Trade War v Real War

All US presidents seem to surround themselves with identikit hostile hawkish military advisers. This can be the only explanation for why US foreign policy never changes, regardless of what type of president is in office. The war in Afghanistan is now America’s longest ever war. The US is building a new base in the Black Sea to rile Russia. And away from the mostly courteous G20 discussions the temperature has been rising in the South China Sea where both the US and China have been flexing their military muscles. In October, US and Chinese naval ships had a game of chicken and came within 45 feet of each other.
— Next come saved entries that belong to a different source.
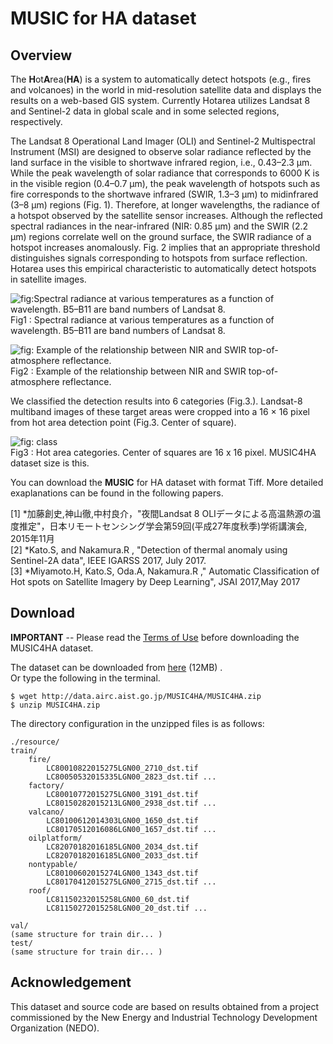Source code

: #  MUSIC for HA dataset

## Overview

The **H**ot**A**rea(**HA**) is a system to automatically detect hotspots (e.g., fires and volcanoes) in the world in mid-resolution satellite data and displays the results on a web-based GIS system. Currently Hotarea utilizes Landsat 8 and Sentinel-2 data in global scale and in some selected regions, respectively.


The Landsat 8 Operational Land Imager (OLI) and Sentinel-2 Multispectral Instrument (MSI) are designed to observe solar radiance reflected by the land surface in the visible to shortwave infrared region, i.e., 0.43–2.3 μm. While the peak wavelength of solar radiance that corresponds to 6000 K is in the visible region (0.4–0.7 μm), the peak wavelength of hotspots such as fire corresponds to the shortwave infrared (SWIR, 1.3–3 μm) to midinfrared (3–8 μm) regions (Fig. 1). Therefore, at longer wavelengths, the radiance of a hotspot observed by the satellite sensor increases. Although the reflected spectral radiances in the near-infrared (NIR: 0.85 μm) and the SWIR (2.2 μm) regions correlate well on the ground surface, the SWIR radiance of a hotspot increases anomalously. Fig. 2 implies that an appropriate threshold distinguishes signals corresponding to hotspots from surface reflection. Hotarea uses this empirical characteristic to automatically detect hotspots in satellite images. 

![fig:Spectral radiance at various temperatures as a function of wavelength. B5–B11 are band numbers of Landsat 8.](https://github.com/gistairc/MUSIC4HA/blob/master/fig1.jpg "Spectral radiance at various temperatures as a function of wavelength. B5–B11 are band numbers of Landsat 8.")  
Fig1 : Spectral radiance at various temperatures as a function of wavelength. B5–B11 are band numbers of Landsat 8.

![fig: Example of the relationship between NIR and SWIR top-of-atmosphere reflectance.](https://github.com/gistairc/MUSIC4HA/blob/master/fig2.jpg "Example of the relationship between NIR and SWIR top-of-atmosphere reflectance.")  
Fig2 : Example of the relationship between NIR and SWIR top-of-atmosphere reflectance.

We classified the detection results into 6 categories (Fig.3.). 
Landsat-8 multiband images of these target areas were cropped into a 16 × 16 pixel from hot area detection point (Fig.3. Center of square).

![fig: class](https://github.com/gistairc/MUSIC4HA/blob/master/fig3.jpg "Hot area categories")  
Fig3 : Hot area categories. Center of squares are 16 x 16 pixel. MUSIC4HA dataset size is this.

You can download the **MUSIC** for HA dataset with format Tiff. More detailed exaplanations can be found in the following papers.

 
[1] *加藤創史,神山徹,中村良介，"夜間Landsat 8 OLIデータによる高温熱源の温度推定"，日本リモートセンシング学会第59回(平成27年度秋季)学術講演会, 2015年11月   
[2]  *Kato.S, and Nakamura.R , "Detection of thermal anomaly using Sentinel-2A data", IEEE IGARSS 2017, July 2017.  
[3]  *Miyamoto.H, Kato.S, Oda.A, Nakamura.R ," Automatic Classification of Hot spots on Satellite Imagery by Deep Learning", JSAI 2017,May 2017  

## Download  
**IMPORTANT** -- Please read the [Terms of Use](https://github.com/gistairc/MUSIC4HA/blob/master/LICENSE.md) before downloading the MUSIC4HA dataset.

The dataset can be downloaded from [here](http://data.airc.aist.go.jp/MUSIC4HA/MUSIC4HA.zip) (12MB) .  
Or type the following in the terminal.  
```
$ wget http://data.airc.aist.go.jp/MUSIC4HA/MUSIC4HA.zip
$ unzip MUSIC4HA.zip
```
The directory configuration in the unzipped files is as follows:  
```
./resource/
train/
	fire/
		LC80010822015275LGN00_2710_dst.tif
		LC80050532015335LGN00_2823_dst.tif ...
	factory/
		LC80010772015275LGN00_3191_dst.tif
		LC80150282015213LGN00_2938_dst.tif ...
	valcano/
		LC80100612014303LGN00_1650_dst.tif
		LC80170512016086LGN00_1657_dst.tif ...
	oilplatform/
		LC82070182016185LGN00_2034_dst.tif
		LC82070182016185LGN00_2033_dst.tif 
	nontypable/
		LC80100602015274LGN00_1343_dst.tif
		LC80170412015275LGN00_2715_dst.tif ...
	roof/
		LC81150232015258LGN00_60_dst.tif
		LC81150272015258LGN00_20_dst.tif ...
	
val/
(same structure for train dir... )
test/
(same structure for train dir... )
```


## Acknowledgement
This dataset and source code are based on results obtained from a project commissioned by the New Energy and Industrial Technology Development Organization (NEDO).  
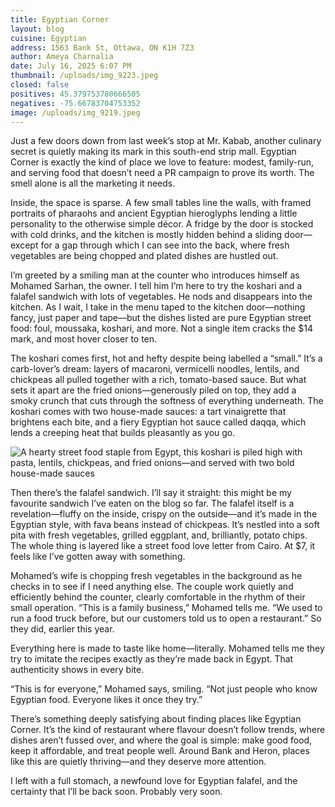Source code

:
 ```yaml
---
title: Egyptian Corner
layout: blog
cuisine: Egyptian
address: 1563 Bank St, Ottawa, ON K1H 7Z3
author: Ameya Charnalia
date: July 16, 2025 6:07 PM
thumbnail: /uploads/img_9223.jpeg
closed: false
positives: 45.379753780666505
negatives: -75.66783704753352
image: /uploads/img_9219.jpeg
---
```

Just a few doors down from last week’s stop at Mr. Kabab, another culinary secret is quietly making its mark in this south-end strip mall. Egyptian Corner is exactly the kind of place we love to feature: modest, family-run, and serving food that doesn’t need a PR campaign to prove its worth. The smell alone is all the marketing it needs.

Inside, the space is sparse. A few small tables line the walls, with framed portraits of pharaohs and ancient Egyptian hieroglyphs lending a little personality to the otherwise simple décor. A fridge by the door is stocked with cold drinks, and the kitchen is mostly hidden behind a sliding door—except for a gap through which I can see into the back, where fresh vegetables are being chopped and plated dishes are hustled out.

I’m greeted by a smiling man at the counter who introduces himself as Mohamed Sarhan, the owner. I tell him I’m here to try the koshari and a falafel sandwich with lots of vegetables. He nods and disappears into the kitchen. As I wait, I take in the menu taped to the kitchen door—nothing fancy, just paper and tape—but the dishes listed are pure Egyptian street food: foul, moussaka, koshari, and more. Not a single item cracks the $14 mark, and most hover closer to ten.

The koshari comes first, hot and hefty despite being labelled a “small.” It’s a carb-lover’s dream: layers of macaroni, vermicelli noodles, lentils, and chickpeas all pulled together with a rich, tomato-based sauce. But what sets it apart are the fried onions—generously piled on top, they add a smoky crunch that cuts through the softness of everything underneath. The koshari comes with two house-made sauces: a tart vinaigrette that brightens each bite, and a fiery Egyptian hot sauce called daqqa, which lends a creeping heat that builds pleasantly as you go.

![A hearty street food staple from Egypt, this koshari is piled high with pasta, lentils, chickpeas, and fried onions—and served with two bold house-made sauces](/uploads/img_9223.jpeg "Egyptian Corner koshari")

Then there’s the falafel sandwich. I’ll say it straight: this might be my favourite sandwich I’ve eaten on the blog so far. The falafel itself is a revelation—fluffy on the inside, crispy on the outside—and it’s made in the Egyptian style, with fava beans instead of chickpeas. It’s nestled into a soft pita with fresh vegetables, grilled eggplant, and, brilliantly, potato chips. The whole thing is layered like a street food love letter from Cairo. At $7, it feels like I’ve gotten away with something.

Mohamed’s wife is chopping fresh vegetables in the background as he checks in to see if I need anything else. The couple work quietly and efficiently behind the counter, clearly comfortable in the rhythm of their small operation. “This is a family business,” Mohamed tells me. “We used to run a food truck before, but our customers told us to open a restaurant.” So they did, earlier this year.

Everything here is made to taste like home—literally. Mohamed tells me they try to imitate the recipes exactly as they’re made back in Egypt. That authenticity shows in every bite.

“This is for everyone,” Mohamed says, smiling. “Not just people who know Egyptian food. Everyone likes it once they try.”

There’s something deeply satisfying about finding places like Egyptian Corner. It’s the kind of restaurant where flavour doesn’t follow trends, where dishes aren’t fussed over, and where the goal is simple: make good food, keep it affordable, and treat people well. Around Bank and Heron, places like this are quietly thriving—and they deserve more attention.

I left with a full stomach, a newfound love for Egyptian falafel, and the certainty that I’ll be back soon. Probably very soon.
So more serious than Trump’s threatened trade war with China is the threat of real war, (although admittedly it is hard to imagine that anyone would be so stupid). China says that the S. China Sea belongs to them. The clue is in the name. The US says it doesn’t belong to anyone in accordance with the Freedom of the Seas Law which the US championed (about 100 years ago) and which many maritime countries signed up to. But China has never agreed with this law and did not sign up to it. It sees the presence of other navies in what it considers to be its waters as hostile. So under one version of events things could escalte from here and Trump could go down as the president who went to war with China, although I am really not sure that this is what he would want.

But in keeping with his own strategy of unpredictability, and in an act of pure conjecture on my part, there could be a dramatic reversal. In addition to MAGA at home being his domestic legacy, Trump could also seek to leave a grand international and in this context 2 of his big fights so far – Korea and China – might be connected. Trump could seek China’s help in bringing about a Korean reunification, possibly in exchange for a favourable trade deal with China after all and economic engagement in the new Korea. This would certainly be a more attractive thing to be remembered for than having a naval battle in the S China Sea. And it would provide a powerful uplift to stock markets – particularly those in Asia.

From a stock market point of view the last decade has belonged to the US. US shares have outperformed those from most other countries as can be seen in the relative performance chart below. Something is going to come along soon and reverse this trend ie the US will surely at some point start to underperform other world equities. Perhaps the catalyst will be a really positive story in Asia?